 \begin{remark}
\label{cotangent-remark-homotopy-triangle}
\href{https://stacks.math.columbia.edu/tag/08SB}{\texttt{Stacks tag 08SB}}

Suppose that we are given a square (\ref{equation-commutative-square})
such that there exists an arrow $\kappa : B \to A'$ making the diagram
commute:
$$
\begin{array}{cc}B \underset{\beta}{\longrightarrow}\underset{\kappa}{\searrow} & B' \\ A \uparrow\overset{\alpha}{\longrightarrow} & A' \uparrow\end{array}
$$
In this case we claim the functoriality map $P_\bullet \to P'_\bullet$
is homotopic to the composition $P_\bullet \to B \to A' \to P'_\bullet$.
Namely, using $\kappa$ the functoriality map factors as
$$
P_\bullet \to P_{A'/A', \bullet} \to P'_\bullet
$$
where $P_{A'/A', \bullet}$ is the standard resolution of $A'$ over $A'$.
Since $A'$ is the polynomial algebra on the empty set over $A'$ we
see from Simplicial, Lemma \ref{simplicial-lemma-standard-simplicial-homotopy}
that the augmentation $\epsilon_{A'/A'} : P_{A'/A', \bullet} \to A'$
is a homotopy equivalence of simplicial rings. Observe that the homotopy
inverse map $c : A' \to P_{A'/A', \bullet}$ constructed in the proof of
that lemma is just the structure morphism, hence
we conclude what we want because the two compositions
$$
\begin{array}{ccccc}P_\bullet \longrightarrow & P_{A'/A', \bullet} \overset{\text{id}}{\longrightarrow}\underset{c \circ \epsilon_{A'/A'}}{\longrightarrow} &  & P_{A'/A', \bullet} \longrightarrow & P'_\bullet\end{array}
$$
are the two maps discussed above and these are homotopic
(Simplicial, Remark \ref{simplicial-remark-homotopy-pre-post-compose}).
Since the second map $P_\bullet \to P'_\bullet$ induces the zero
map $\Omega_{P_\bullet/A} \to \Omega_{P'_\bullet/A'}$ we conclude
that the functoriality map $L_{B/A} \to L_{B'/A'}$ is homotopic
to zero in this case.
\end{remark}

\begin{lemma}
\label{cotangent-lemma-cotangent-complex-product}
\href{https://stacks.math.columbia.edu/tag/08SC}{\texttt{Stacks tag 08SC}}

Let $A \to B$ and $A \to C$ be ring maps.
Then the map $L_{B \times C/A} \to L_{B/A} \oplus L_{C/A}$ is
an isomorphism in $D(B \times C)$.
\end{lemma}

□ □ □ □ □ □ □

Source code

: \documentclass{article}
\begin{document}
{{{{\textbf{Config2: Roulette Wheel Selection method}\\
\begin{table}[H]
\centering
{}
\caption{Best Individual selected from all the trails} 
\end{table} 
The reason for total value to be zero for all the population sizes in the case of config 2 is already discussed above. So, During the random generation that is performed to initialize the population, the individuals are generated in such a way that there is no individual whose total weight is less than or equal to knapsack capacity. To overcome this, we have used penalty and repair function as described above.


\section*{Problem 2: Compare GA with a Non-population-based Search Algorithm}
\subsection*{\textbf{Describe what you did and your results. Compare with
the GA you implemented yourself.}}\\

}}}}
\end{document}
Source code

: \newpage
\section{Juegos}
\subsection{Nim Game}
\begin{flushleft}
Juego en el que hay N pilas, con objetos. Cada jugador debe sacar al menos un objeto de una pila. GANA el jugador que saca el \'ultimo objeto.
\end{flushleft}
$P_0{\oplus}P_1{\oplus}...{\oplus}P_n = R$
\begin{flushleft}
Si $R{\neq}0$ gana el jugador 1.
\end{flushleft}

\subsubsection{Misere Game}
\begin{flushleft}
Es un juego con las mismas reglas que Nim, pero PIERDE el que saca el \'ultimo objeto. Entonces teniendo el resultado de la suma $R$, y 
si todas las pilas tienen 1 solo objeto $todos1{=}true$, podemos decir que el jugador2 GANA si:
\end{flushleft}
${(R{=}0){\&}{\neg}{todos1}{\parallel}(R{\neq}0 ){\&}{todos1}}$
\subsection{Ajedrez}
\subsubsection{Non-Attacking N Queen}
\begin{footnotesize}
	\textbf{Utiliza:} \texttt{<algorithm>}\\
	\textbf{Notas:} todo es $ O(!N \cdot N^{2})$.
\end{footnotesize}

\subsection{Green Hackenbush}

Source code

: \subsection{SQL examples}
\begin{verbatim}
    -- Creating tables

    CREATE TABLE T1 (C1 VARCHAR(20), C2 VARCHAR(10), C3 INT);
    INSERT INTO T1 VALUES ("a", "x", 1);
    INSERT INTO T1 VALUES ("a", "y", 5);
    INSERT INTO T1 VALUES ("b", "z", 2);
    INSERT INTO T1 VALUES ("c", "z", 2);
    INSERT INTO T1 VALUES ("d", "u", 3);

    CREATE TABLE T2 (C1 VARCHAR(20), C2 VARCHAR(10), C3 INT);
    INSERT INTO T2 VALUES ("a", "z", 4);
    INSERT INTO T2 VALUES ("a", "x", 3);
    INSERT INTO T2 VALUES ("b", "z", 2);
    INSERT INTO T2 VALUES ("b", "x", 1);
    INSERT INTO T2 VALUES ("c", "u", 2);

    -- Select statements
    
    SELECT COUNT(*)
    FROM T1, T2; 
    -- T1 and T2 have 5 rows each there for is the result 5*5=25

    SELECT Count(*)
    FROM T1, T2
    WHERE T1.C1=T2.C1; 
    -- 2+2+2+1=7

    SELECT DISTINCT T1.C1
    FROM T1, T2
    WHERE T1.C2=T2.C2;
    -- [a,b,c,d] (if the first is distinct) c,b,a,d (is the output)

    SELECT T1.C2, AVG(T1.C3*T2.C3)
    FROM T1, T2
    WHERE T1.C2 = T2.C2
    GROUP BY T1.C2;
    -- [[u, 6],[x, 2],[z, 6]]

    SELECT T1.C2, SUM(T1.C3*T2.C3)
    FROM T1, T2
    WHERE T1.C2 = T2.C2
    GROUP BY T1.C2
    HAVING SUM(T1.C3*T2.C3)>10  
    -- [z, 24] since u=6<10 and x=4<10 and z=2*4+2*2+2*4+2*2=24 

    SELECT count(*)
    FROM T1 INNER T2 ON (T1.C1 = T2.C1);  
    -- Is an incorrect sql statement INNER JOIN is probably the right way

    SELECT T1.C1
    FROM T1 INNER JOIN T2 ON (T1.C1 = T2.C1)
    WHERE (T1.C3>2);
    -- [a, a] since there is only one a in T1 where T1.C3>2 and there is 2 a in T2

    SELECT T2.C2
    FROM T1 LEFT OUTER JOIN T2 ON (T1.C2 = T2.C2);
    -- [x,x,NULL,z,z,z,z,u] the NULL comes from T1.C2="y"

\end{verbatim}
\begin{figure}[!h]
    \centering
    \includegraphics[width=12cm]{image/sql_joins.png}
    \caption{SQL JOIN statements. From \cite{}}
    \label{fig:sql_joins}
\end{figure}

□ □ □ □ □ □ □

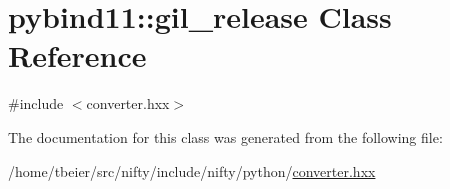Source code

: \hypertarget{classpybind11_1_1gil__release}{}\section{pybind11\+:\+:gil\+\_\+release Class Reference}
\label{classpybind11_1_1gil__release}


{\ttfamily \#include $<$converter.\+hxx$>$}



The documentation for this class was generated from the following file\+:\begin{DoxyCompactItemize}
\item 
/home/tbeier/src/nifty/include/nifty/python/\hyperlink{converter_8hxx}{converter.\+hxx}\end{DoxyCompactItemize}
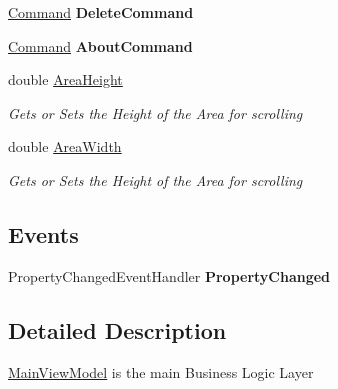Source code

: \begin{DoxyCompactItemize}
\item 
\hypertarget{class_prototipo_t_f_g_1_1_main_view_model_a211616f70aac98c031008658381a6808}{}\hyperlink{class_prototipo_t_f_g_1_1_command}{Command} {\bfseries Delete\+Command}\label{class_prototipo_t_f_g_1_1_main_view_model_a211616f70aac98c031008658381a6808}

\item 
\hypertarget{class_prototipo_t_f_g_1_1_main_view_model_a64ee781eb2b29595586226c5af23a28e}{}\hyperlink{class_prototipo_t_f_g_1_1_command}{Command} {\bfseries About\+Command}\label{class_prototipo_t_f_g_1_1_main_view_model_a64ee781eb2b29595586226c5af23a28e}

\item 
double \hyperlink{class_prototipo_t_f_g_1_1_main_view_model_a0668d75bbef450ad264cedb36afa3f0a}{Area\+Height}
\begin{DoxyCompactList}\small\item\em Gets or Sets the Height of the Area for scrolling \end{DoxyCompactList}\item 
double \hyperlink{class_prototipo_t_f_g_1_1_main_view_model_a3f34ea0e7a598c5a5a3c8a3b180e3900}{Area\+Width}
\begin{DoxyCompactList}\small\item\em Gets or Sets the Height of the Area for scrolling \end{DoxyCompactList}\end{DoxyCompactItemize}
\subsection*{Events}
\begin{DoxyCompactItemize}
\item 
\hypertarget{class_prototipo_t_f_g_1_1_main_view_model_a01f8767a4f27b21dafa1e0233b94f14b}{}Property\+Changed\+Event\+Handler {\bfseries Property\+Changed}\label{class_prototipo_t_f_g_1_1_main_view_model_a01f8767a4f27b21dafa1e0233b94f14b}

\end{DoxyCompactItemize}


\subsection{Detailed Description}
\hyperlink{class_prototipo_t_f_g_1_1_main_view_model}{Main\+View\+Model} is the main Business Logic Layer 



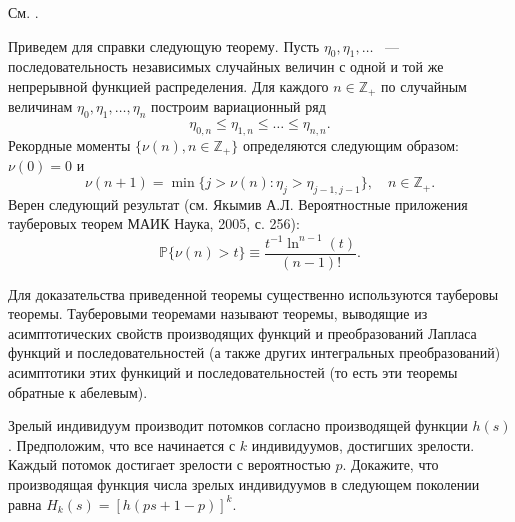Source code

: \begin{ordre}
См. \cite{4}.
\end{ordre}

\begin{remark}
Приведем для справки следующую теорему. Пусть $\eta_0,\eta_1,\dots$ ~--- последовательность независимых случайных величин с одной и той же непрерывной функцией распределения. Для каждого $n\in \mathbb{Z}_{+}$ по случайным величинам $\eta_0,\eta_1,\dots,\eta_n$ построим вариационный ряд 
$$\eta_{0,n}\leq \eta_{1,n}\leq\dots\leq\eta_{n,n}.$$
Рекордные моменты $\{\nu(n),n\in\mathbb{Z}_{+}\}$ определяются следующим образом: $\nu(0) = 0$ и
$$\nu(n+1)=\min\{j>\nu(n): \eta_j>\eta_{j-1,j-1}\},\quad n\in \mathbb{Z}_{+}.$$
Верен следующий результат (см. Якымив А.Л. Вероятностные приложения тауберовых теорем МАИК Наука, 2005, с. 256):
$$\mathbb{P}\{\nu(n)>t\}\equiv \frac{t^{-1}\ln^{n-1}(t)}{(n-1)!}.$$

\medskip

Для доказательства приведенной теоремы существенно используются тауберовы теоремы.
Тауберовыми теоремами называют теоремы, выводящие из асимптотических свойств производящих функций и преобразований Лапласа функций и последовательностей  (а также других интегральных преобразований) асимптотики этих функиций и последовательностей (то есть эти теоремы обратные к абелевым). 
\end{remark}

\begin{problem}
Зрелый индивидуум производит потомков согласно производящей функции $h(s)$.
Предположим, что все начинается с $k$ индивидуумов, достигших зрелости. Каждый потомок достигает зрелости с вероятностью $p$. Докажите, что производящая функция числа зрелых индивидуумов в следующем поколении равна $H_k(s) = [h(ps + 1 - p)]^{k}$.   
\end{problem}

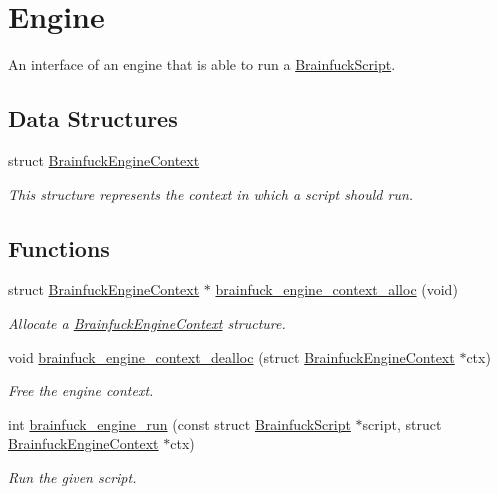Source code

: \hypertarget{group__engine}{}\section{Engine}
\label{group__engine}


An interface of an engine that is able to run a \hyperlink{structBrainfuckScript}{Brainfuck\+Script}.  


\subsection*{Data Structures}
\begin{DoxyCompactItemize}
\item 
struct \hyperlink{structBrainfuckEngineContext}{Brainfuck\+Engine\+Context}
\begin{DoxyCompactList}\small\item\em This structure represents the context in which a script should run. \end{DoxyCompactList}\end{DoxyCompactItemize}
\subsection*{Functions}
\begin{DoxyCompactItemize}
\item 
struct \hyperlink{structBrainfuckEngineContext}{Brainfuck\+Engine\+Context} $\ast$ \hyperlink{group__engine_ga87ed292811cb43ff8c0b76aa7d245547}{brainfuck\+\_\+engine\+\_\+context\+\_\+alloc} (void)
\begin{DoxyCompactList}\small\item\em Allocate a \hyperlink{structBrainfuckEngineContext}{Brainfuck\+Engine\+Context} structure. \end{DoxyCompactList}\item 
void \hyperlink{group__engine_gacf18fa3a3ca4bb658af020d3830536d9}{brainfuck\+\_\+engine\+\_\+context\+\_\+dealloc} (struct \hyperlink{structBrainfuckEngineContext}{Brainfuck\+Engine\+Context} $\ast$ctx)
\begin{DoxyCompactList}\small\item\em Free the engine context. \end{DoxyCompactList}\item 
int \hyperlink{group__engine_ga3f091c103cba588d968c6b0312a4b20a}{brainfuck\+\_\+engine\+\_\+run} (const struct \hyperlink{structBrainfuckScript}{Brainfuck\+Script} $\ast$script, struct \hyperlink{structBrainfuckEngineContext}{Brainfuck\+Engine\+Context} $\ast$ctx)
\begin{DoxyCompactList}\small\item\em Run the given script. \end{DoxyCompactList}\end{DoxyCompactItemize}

□ □ □ □ □ □ □

> EXERCISE PROMPT
The expected answer is each line of the records above that includes the string "population".

> SOLUTION FOR THIS PROBLEM
The reason for total value to be zero for all the population sizes in the case of config 2 is already discussed above. So, During the random generation that is performed to initialize the population, the individuals are generated in such a way that there is no individual whose total weight is less than or equal to knapsack capacity. To overcome this, we have used penalty and repair function as described above.
\section*{Problem 2: Compare GA with a Non-population-based Search Algorithm}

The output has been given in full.